### How to complete this task
Filter the data below, keeping only lines that contain "smacofComplement".

───── Records shown

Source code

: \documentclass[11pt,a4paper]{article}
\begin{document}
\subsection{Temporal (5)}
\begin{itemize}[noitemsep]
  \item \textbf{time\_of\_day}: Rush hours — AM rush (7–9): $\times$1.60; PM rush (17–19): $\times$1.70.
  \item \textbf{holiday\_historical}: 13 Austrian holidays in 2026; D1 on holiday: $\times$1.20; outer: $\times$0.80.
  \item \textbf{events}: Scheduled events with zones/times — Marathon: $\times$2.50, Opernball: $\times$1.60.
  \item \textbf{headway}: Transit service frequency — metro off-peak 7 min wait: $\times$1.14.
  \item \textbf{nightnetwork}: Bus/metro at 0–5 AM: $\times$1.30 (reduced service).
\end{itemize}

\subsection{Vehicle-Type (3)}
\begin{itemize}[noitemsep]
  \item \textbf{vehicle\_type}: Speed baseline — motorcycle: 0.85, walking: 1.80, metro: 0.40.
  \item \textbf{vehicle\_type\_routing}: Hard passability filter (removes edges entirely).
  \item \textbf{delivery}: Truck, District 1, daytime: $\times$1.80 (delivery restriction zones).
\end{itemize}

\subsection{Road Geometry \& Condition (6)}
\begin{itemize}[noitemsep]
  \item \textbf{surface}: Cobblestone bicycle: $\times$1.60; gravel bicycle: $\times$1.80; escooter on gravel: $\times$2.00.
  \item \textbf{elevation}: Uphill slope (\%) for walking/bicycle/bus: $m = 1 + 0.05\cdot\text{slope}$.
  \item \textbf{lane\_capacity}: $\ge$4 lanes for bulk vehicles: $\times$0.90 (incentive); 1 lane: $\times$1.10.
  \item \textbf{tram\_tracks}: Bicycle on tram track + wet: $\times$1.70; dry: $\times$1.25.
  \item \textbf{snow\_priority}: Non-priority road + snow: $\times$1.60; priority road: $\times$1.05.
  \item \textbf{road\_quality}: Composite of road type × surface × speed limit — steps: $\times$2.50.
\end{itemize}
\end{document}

──────────
───── Records shown

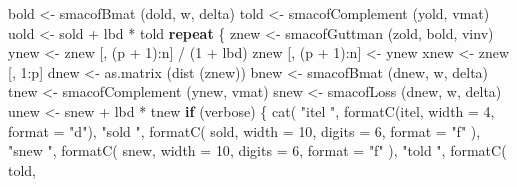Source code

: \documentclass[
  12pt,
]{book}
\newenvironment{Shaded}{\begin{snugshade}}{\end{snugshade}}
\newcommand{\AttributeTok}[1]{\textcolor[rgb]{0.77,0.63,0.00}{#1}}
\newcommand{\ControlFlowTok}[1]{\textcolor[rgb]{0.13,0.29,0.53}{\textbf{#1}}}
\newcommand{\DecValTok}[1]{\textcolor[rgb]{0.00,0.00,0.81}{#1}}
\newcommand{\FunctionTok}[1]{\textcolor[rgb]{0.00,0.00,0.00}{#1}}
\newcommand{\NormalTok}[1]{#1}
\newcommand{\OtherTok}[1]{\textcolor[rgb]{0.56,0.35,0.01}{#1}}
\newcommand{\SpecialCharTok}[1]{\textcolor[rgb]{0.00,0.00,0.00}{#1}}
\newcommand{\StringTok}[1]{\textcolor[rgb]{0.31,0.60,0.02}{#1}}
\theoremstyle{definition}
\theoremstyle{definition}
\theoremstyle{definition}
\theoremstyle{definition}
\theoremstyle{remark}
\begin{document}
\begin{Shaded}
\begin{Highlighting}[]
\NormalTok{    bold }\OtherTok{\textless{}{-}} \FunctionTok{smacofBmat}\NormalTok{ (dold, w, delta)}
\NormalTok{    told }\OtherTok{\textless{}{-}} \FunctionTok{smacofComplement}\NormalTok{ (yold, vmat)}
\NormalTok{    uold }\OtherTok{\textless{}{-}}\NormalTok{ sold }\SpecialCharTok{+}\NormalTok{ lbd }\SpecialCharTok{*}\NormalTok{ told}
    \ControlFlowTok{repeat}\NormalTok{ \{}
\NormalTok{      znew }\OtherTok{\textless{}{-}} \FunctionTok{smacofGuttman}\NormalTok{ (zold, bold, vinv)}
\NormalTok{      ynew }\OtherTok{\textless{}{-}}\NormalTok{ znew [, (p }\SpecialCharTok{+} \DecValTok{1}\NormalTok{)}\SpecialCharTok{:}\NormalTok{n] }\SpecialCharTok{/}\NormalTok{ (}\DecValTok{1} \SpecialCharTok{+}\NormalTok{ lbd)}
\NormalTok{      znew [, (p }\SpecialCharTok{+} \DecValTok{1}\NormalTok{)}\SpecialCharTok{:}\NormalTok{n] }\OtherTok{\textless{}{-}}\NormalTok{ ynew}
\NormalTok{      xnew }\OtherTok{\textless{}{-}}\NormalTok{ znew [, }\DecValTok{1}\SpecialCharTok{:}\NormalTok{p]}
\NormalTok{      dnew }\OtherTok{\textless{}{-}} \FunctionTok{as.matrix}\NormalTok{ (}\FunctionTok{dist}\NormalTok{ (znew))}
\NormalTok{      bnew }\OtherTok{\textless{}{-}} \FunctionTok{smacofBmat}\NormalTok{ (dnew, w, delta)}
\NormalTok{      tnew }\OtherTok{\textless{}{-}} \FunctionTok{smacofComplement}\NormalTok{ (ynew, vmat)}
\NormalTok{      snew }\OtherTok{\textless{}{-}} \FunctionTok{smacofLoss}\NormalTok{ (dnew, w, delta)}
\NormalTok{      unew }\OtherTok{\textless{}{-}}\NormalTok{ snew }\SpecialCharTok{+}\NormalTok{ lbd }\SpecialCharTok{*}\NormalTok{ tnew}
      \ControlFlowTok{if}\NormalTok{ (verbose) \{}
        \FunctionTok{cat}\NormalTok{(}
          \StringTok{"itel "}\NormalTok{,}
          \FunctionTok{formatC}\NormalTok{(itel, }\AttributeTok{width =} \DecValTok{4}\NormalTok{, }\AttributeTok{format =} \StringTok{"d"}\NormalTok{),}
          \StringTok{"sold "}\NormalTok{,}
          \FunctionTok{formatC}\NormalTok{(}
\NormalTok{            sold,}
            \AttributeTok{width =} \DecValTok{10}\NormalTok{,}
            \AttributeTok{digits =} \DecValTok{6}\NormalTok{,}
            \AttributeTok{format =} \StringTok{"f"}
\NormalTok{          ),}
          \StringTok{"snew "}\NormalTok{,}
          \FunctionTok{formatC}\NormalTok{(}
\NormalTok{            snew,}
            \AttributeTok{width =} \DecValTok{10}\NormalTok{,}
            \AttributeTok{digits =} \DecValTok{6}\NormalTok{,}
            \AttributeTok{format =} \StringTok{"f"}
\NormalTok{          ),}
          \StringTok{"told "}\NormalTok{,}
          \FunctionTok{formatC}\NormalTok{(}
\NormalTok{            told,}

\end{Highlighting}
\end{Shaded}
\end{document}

──────────

### Answer below
\NormalTok{    told }\OtherTok{\textless{}{-}} \FunctionTok{smacofComplement}\NormalTok{ (yold, vmat)}
\NormalTok{      tnew }\OtherTok{\textless{}{-}} \FunctionTok{smacofComplement}\NormalTok{ (ynew, vmat)}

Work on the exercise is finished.